Viterbo – (sil.co.) – Erano passate da poco le undici di sera del 19 ottobre 2021 quando ha imboccato in auto via della Palazzina verso piazzale Gramsci guidando col cellulare in mano.
Gli è andata male, perché è incappato in una pattuglia della polizia stradale, che stava facendo defluire un assembramento di auto in sosta lungo l’arteria.
“Lo abbiamo fermato per il cellulare, ma quando è sceso dalla macchina aveva l’alito vinoso e barcollava, per cui lo abbiamo sottoposto a etilometro, positivo la prima e anche la seconda volta, 0,89 e 0,87. Non senza fatica, perché ha provato in tutti i modi a sottrarsi al controllo”, ha spiegato uno degli agenti intervenuti.

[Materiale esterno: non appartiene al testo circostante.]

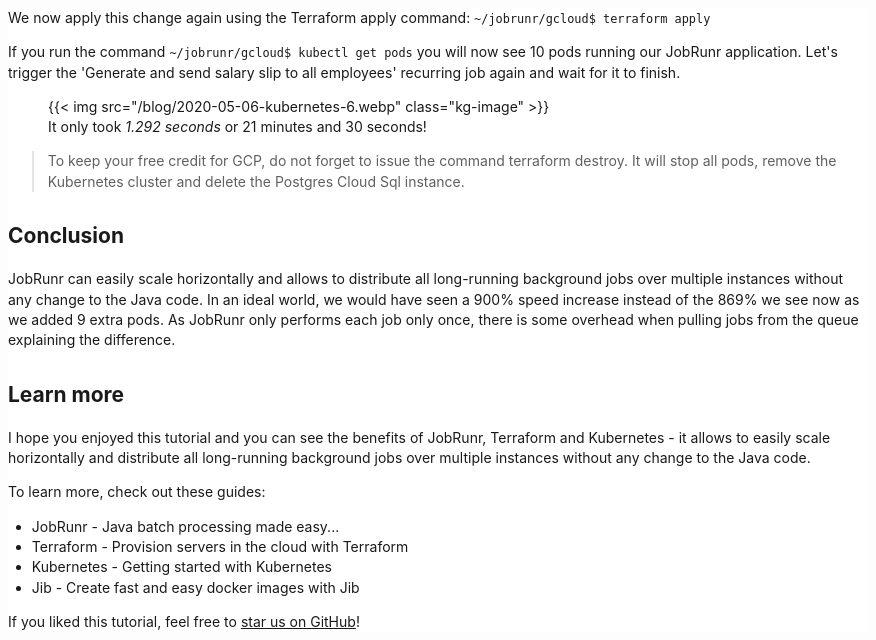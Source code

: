 We now apply this change again using the Terraform apply command:
`~/jobrunr/gcloud$ terraform apply`

If you run the command `~/jobrunr/gcloud$ kubectl get pods` you will now see 10 pods running our JobRunr application. Let's trigger the 'Generate and send salary slip to all employees' recurring job again and wait for it to finish.

<figure>
{{< img src="/blog/2020-05-06-kubernetes-6.webp" class="kg-image" >}}
<figcaption>It only took <i>1.292 seconds</i> or 21 minutes and 30 seconds!</figcaption>
</figure>


> To keep your free credit for GCP, do not forget to issue the command terraform destroy. It will stop all pods, remove the Kubernetes cluster and delete the Postgres Cloud Sql instance.

## Conclusion
JobRunr can easily scale horizontally and allows to distribute all long-running background jobs over multiple instances without any change to the Java code. In an ideal world, we would have seen a 900% speed increase instead of the 869% we see now as we added 9 extra pods. As JobRunr only performs each job only once, there is some overhead when pulling jobs from the queue explaining the difference.

## Learn more
I hope you enjoyed this tutorial and you can see the benefits of JobRunr, Terraform and Kubernetes - it allows to easily scale horizontally and distribute all long-running background jobs over multiple instances without any change to the Java code.

To learn more, check out these guides:

- JobRunr - Java batch processing made easy...
- Terraform - Provision servers in the cloud with Terraform
- Kubernetes - Getting started with Kubernetes
- Jib - Create fast and easy docker images with Jib

If you liked this tutorial, feel free to [star us on GitHub](https://github.com/jobrunr/jobrunr/stargazers)!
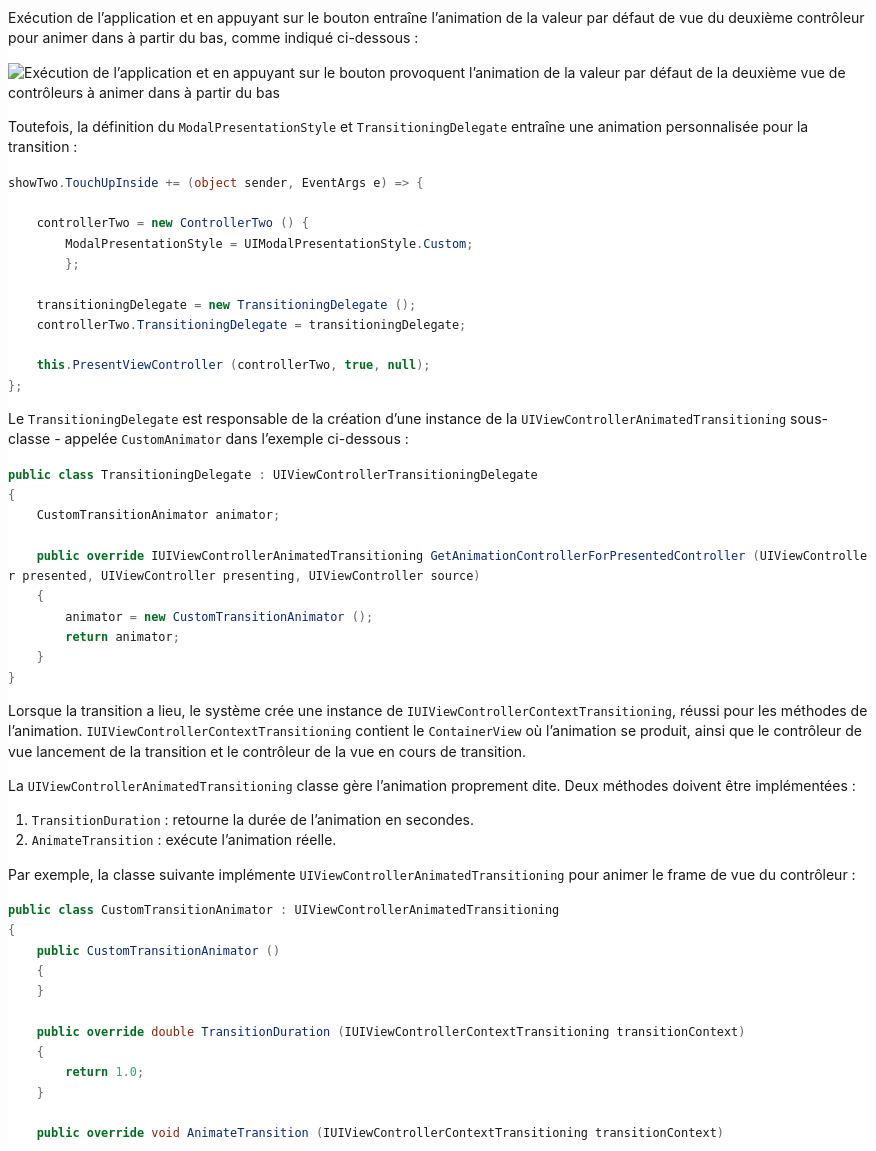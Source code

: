 Exécution de l’application et en appuyant sur le bouton entraîne l’animation de la valeur par défaut de vue du deuxième contrôleur pour animer dans à partir du bas, comme indiqué ci-dessous :

 ![](transitions-images/no-custom-transition.png "Exécution de l’application et en appuyant sur le bouton provoquent l’animation de la valeur par défaut de la deuxième vue de contrôleurs à animer dans à partir du bas")

Toutefois, la définition du `ModalPresentationStyle` et `TransitioningDelegate` entraîne une animation personnalisée pour la transition :

```csharp
showTwo.TouchUpInside += (object sender, EventArgs e) => {

    controllerTwo = new ControllerTwo () {
        ModalPresentationStyle = UIModalPresentationStyle.Custom;
        };

    transitioningDelegate = new TransitioningDelegate ();
    controllerTwo.TransitioningDelegate = transitioningDelegate;

    this.PresentViewController (controllerTwo, true, null);
};
```

Le `TransitioningDelegate` est responsable de la création d’une instance de la `UIViewControllerAnimatedTransitioning` sous-classe - appelée `CustomAnimator` dans l’exemple ci-dessous :

```csharp
public class TransitioningDelegate : UIViewControllerTransitioningDelegate
{
    CustomTransitionAnimator animator;

    public override IUIViewControllerAnimatedTransitioning GetAnimationControllerForPresentedController (UIViewController presented, UIViewController presenting, UIViewController source)
    {
        animator = new CustomTransitionAnimator ();
        return animator;
    }
}
```

Lorsque la transition a lieu, le système crée une instance de `IUIViewControllerContextTransitioning`, réussi pour les méthodes de l’animation. `IUIViewControllerContextTransitioning` contient le `ContainerView` où l’animation se produit, ainsi que le contrôleur de vue lancement de la transition et le contrôleur de la vue en cours de transition.

La `UIViewControllerAnimatedTransitioning` classe gère l’animation proprement dite. Deux méthodes doivent être implémentées :

1.  `TransitionDuration` : retourne la durée de l’animation en secondes.
1.  `AnimateTransition` : exécute l’animation réelle.


Par exemple, la classe suivante implémente `UIViewControllerAnimatedTransitioning` pour animer le frame de vue du contrôleur :

```csharp
public class CustomTransitionAnimator : UIViewControllerAnimatedTransitioning
{
    public CustomTransitionAnimator ()
    {
    }

    public override double TransitionDuration (IUIViewControllerContextTransitioning transitionContext)
    {
        return 1.0;
    }

    public override void AnimateTransition (IUIViewControllerContextTransitioning transitionContext)
```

Capita la mala parata, l’automobilista avrebbe gettato per terra le chiavi dell’auto: “Ci ha detto ‘tenetevi la macchina’, voleva andare via”. Invece è finito a processo davanti al giudice monocratico del tribunale di Viterbo che, ieri, lo ha condannato in primo grado a sei mesi di arresto, tremila euro di ammenda e otto mesi di sospensione della patente.
L’accusa aveva chiesto due mesi di arresto e tremila euro di ammenda.
Presunzione di innocenza
Nel sistema penale italiano vige la presunzione di innocenza fino alla sentenza definitiva. Presunzione di innocenza che si basa sull’articolo 27 della costituzione italiana secondo il quale una persona “non è considerata colpevole sino alla condanna definitiva”.